ABOUT THIS EXERCISE: Nothing but the lines holding the string "存在此标签" should appear in the answer. Copy them from the entries.

* * * * * * * * *

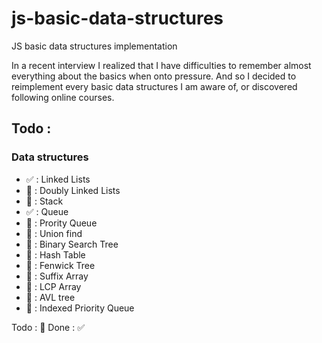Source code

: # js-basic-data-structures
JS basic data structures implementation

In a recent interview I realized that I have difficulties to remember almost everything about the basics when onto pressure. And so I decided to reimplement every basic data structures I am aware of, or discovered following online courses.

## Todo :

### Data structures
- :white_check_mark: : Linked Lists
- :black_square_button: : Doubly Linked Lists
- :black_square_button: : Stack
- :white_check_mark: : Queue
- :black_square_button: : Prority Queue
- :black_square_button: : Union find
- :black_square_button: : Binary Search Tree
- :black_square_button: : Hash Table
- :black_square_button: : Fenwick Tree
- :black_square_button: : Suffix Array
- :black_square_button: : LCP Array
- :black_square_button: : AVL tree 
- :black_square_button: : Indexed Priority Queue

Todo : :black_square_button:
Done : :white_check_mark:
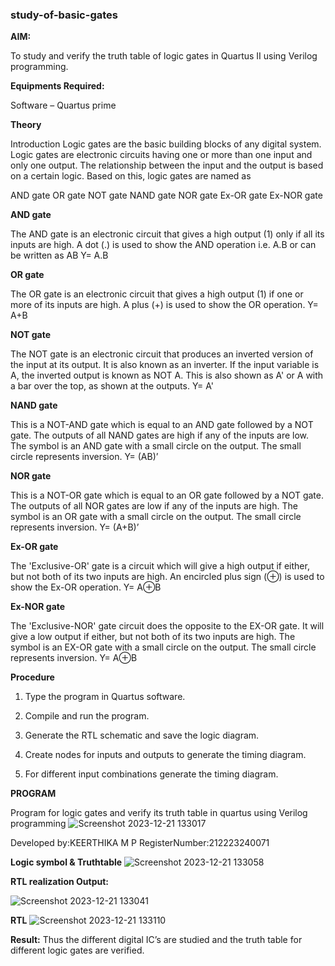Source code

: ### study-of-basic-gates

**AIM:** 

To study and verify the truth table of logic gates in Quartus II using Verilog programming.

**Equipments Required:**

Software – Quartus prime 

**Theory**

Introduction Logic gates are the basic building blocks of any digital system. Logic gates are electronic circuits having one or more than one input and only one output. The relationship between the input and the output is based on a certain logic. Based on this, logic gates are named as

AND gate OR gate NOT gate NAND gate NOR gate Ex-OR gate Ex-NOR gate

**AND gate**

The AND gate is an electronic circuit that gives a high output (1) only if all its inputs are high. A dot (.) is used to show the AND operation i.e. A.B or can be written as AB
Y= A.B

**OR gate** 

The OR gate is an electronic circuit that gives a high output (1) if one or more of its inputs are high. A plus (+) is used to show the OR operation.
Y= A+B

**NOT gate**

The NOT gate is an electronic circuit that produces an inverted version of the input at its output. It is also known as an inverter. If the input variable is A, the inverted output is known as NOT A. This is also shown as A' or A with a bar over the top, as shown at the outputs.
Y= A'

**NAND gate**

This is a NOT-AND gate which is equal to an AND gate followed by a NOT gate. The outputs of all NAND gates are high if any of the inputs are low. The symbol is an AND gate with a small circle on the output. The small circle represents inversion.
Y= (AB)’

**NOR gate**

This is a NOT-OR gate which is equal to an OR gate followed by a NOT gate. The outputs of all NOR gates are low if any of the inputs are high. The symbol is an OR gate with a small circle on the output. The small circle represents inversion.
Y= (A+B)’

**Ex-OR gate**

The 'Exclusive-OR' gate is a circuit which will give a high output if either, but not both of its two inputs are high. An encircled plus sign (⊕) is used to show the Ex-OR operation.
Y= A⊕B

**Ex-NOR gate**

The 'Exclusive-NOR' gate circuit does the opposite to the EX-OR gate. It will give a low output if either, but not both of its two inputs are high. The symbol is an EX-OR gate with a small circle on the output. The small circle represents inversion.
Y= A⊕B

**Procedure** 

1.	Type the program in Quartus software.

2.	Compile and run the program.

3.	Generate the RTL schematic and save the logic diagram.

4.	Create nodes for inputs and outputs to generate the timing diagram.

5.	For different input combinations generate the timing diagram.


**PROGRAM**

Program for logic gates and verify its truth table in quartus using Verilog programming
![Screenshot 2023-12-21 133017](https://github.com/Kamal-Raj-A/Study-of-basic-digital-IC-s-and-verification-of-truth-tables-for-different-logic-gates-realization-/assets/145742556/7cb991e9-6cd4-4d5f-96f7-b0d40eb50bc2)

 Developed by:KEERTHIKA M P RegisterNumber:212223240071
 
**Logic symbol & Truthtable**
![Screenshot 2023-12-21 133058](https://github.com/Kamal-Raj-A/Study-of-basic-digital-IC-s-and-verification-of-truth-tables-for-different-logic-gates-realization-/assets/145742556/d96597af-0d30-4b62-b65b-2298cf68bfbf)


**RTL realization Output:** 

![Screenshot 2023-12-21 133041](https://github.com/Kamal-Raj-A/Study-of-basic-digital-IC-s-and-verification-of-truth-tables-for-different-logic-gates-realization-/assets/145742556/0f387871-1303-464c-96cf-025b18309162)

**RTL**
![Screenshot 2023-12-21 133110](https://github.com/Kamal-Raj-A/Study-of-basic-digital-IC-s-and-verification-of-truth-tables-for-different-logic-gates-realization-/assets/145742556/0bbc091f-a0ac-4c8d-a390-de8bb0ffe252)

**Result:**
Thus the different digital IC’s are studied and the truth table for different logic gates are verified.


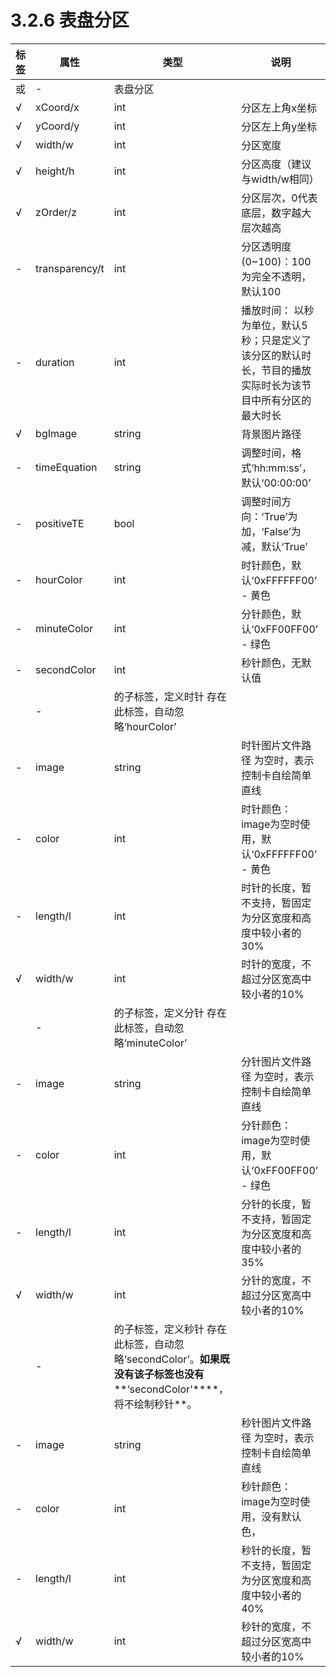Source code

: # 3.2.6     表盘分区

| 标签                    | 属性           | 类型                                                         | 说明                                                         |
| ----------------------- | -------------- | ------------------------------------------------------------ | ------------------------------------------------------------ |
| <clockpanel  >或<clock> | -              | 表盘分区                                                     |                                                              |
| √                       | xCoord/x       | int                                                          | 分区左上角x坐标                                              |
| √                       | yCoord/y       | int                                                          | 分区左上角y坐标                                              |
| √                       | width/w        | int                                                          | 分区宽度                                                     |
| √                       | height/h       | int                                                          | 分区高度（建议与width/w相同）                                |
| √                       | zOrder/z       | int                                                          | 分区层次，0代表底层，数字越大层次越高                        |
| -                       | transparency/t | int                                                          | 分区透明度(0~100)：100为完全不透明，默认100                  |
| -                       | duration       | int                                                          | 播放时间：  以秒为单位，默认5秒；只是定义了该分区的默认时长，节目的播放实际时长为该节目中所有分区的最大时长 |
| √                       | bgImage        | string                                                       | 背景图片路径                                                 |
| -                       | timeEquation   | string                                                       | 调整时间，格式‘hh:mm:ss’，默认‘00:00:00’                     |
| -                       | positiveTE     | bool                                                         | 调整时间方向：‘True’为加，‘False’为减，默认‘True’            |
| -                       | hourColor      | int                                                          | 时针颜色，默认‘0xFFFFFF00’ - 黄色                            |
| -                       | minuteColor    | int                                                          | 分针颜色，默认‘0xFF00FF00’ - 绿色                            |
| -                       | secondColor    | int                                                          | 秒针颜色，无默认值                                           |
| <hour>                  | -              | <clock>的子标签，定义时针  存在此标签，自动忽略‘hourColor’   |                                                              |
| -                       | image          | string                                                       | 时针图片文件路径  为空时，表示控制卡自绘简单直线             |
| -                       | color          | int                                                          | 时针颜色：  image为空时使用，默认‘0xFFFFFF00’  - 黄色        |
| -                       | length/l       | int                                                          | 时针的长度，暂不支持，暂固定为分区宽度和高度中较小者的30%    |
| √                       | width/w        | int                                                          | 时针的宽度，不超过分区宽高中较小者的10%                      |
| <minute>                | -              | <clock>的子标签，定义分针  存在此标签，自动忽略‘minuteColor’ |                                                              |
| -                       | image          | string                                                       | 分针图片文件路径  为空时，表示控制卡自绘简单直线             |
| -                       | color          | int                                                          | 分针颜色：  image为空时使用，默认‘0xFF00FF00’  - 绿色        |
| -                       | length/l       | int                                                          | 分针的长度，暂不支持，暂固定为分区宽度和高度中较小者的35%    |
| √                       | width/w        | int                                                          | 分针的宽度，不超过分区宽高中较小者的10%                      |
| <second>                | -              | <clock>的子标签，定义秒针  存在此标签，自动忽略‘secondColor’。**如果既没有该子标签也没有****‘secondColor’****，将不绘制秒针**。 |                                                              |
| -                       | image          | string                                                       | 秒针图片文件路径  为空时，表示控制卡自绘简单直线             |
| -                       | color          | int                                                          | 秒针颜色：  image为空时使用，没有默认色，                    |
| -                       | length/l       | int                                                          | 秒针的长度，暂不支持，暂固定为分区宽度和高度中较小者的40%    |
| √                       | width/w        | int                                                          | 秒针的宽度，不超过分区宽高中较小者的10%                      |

* * * * * * * * *

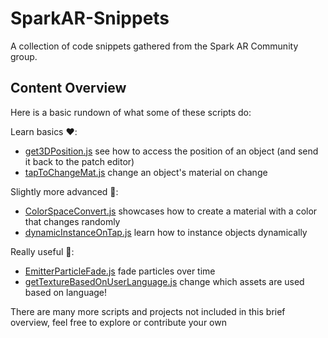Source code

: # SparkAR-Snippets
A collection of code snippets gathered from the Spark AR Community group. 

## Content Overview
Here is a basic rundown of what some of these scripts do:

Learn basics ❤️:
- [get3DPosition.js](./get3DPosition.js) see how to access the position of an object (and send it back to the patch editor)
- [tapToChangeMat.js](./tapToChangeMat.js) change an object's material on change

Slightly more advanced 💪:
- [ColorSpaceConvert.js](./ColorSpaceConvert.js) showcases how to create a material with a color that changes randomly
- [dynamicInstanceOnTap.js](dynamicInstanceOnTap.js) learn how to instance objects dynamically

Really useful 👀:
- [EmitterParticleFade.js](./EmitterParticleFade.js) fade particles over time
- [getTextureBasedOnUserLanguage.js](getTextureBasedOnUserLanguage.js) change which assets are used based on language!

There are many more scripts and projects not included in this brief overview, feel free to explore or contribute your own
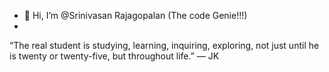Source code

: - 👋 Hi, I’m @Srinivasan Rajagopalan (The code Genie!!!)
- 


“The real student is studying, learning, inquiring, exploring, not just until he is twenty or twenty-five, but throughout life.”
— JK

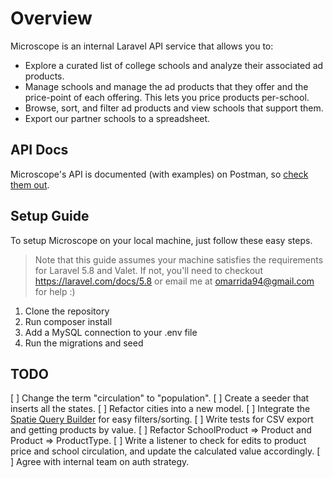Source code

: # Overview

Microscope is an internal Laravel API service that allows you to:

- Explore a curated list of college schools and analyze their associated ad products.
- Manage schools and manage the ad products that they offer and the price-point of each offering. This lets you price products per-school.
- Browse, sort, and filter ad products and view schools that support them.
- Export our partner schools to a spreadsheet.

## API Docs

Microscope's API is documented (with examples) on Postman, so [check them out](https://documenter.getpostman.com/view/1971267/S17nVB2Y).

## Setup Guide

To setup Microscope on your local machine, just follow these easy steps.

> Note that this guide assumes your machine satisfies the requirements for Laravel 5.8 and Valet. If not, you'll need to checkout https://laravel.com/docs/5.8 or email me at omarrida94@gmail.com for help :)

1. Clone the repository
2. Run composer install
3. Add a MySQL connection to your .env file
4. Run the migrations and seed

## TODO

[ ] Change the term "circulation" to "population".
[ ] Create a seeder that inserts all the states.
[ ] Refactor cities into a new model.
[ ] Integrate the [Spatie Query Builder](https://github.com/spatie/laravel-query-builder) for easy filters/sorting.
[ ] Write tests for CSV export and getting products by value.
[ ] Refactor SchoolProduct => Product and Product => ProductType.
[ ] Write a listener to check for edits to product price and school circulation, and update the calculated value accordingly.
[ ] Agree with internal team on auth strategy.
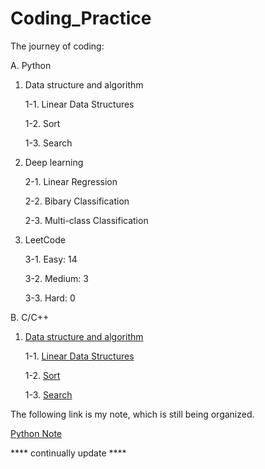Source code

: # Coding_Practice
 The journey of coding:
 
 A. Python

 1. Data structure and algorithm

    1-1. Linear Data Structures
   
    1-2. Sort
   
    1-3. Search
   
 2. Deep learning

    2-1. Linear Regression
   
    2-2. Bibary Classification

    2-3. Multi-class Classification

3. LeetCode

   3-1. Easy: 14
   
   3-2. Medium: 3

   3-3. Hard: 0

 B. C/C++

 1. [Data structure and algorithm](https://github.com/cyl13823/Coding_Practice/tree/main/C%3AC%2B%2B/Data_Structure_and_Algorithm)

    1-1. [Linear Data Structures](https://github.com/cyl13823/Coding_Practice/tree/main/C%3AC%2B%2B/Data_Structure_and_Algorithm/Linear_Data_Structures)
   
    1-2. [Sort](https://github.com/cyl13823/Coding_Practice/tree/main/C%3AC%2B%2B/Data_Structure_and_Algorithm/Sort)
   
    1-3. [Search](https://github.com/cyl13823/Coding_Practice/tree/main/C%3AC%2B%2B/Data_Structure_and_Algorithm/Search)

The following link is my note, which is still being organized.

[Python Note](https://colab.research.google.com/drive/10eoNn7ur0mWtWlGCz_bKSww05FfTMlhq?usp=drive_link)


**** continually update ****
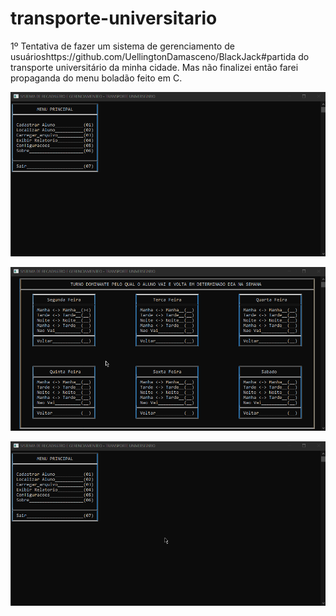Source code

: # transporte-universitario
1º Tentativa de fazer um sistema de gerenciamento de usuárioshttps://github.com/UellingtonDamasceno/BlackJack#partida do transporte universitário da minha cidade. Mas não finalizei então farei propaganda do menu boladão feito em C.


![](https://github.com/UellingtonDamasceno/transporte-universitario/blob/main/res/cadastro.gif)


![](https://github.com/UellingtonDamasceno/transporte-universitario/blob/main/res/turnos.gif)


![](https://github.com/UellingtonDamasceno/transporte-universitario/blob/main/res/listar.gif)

* * * * * * * * *

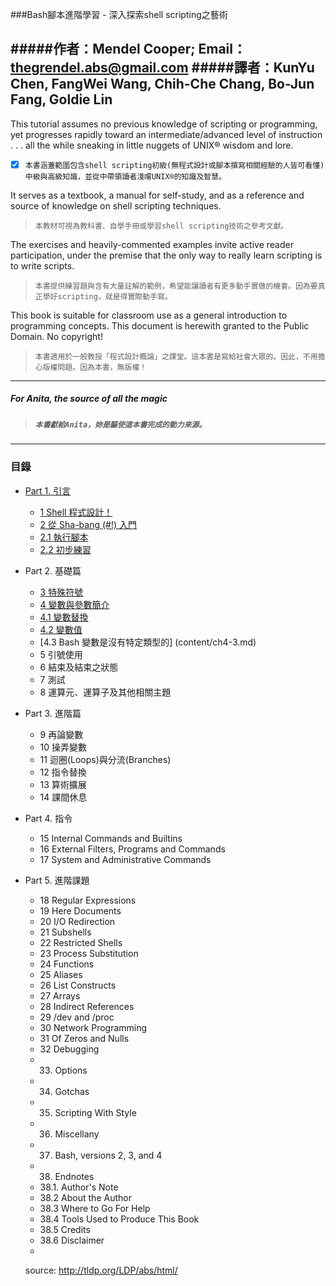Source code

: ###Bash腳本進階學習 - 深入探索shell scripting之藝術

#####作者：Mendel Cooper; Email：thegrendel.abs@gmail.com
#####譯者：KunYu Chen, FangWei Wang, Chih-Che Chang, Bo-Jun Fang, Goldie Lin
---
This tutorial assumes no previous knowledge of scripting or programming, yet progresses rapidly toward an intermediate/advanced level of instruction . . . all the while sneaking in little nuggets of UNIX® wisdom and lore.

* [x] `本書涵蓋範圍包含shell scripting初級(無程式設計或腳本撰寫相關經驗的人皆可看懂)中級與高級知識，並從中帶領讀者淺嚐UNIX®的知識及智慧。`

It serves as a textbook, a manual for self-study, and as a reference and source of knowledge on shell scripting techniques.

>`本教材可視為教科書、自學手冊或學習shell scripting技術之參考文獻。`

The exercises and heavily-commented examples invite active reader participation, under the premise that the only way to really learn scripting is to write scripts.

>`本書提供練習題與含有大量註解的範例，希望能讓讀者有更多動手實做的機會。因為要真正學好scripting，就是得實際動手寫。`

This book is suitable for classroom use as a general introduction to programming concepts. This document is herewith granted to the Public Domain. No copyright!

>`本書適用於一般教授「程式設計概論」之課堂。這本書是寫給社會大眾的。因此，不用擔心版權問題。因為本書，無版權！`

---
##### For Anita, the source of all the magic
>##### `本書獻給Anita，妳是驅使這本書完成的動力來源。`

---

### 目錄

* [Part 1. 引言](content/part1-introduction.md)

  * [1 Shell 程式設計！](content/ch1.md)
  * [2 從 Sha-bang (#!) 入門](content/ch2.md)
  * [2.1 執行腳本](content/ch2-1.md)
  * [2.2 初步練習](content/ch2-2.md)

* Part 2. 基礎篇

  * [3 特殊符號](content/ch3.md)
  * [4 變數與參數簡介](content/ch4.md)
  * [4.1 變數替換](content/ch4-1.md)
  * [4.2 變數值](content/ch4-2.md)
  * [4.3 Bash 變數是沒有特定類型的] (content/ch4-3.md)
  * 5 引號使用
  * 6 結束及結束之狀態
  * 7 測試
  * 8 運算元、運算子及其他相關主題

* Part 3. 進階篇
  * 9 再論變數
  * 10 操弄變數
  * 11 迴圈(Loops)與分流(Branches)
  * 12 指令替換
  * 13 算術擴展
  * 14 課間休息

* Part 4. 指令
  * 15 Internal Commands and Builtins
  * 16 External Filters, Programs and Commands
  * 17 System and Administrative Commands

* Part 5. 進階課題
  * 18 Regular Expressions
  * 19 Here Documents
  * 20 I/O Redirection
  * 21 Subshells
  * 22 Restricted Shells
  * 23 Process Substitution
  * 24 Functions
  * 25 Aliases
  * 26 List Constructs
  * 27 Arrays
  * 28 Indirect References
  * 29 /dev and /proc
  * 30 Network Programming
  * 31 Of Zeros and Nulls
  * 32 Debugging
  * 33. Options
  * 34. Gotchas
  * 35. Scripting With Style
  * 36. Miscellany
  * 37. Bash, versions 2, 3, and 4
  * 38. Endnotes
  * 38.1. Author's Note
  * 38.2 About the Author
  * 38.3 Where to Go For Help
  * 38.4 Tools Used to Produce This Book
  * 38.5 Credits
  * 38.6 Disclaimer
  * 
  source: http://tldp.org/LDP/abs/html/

* * * * * * * * *

EXPECTED ANSWER:
| <hour>                  | -              | <clock>的子标签，定义时针  存在此标签，自动忽略‘hourColor’   |                                                              |
| <minute>                | -              | <clock>的子标签，定义分针  存在此标签，自动忽略‘minuteColor’ |                                                              |
| <second>                | -              | <clock>的子标签，定义秒针  存在此标签，自动忽略‘secondColor’。**如果既没有该子标签也没有****‘secondColor’****，将不绘制秒针**。 |                                                              |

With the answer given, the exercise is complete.